(Collected data entries)
......

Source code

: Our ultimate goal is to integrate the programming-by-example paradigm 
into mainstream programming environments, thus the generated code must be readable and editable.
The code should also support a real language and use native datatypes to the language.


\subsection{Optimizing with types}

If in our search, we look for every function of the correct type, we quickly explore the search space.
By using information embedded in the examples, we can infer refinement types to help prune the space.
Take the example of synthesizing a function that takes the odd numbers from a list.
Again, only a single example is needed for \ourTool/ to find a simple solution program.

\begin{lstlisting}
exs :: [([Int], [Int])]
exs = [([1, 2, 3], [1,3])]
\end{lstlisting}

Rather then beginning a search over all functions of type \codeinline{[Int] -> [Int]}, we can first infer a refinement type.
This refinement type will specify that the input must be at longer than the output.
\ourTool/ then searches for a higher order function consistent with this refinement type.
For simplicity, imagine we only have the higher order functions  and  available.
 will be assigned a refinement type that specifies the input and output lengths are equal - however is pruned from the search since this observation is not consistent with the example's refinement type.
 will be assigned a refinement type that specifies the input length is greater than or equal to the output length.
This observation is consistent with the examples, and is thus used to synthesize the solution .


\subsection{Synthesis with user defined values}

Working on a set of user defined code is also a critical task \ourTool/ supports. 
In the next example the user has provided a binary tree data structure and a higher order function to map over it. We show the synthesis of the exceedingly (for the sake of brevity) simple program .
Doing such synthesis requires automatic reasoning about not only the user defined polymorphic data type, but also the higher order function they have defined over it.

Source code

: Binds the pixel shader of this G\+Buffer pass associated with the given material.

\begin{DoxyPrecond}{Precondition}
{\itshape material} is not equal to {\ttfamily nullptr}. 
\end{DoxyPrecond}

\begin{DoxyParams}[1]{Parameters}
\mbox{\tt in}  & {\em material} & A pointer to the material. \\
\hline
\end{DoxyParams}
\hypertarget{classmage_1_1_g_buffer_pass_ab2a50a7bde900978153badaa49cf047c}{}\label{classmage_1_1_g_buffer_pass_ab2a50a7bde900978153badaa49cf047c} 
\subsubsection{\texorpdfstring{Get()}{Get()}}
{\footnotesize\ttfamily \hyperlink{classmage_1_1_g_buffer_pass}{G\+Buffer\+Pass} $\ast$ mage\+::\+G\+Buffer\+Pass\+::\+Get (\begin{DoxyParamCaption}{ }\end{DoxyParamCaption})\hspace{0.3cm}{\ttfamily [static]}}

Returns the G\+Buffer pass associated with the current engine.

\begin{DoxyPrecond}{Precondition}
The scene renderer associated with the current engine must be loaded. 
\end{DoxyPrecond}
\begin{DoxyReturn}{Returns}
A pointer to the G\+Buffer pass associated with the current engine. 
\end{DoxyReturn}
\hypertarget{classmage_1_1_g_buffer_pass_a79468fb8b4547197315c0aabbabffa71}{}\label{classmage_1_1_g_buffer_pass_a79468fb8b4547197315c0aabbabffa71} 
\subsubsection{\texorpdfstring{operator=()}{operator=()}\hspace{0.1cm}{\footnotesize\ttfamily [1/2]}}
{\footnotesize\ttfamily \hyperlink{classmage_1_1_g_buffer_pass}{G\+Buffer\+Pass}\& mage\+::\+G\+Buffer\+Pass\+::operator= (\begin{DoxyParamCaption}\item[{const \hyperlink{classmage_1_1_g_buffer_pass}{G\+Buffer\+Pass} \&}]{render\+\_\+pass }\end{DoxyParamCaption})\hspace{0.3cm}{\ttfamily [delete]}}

......

> _WORK INSTRUCTION_
The expected answer is every line in the data above that carries the string "hypertarget".

> _ANSWER SECTION_
\hypertarget{classmage_1_1_g_buffer_pass_ab2a50a7bde900978153badaa49cf047c}{}\label{classmage_1_1_g_buffer_pass_ab2a50a7bde900978153badaa49cf047c} 
\hypertarget{classmage_1_1_g_buffer_pass_a79468fb8b4547197315c0aabbabffa71}{}\label{classmage_1_1_g_buffer_pass_a79468fb8b4547197315c0aabbabffa71} 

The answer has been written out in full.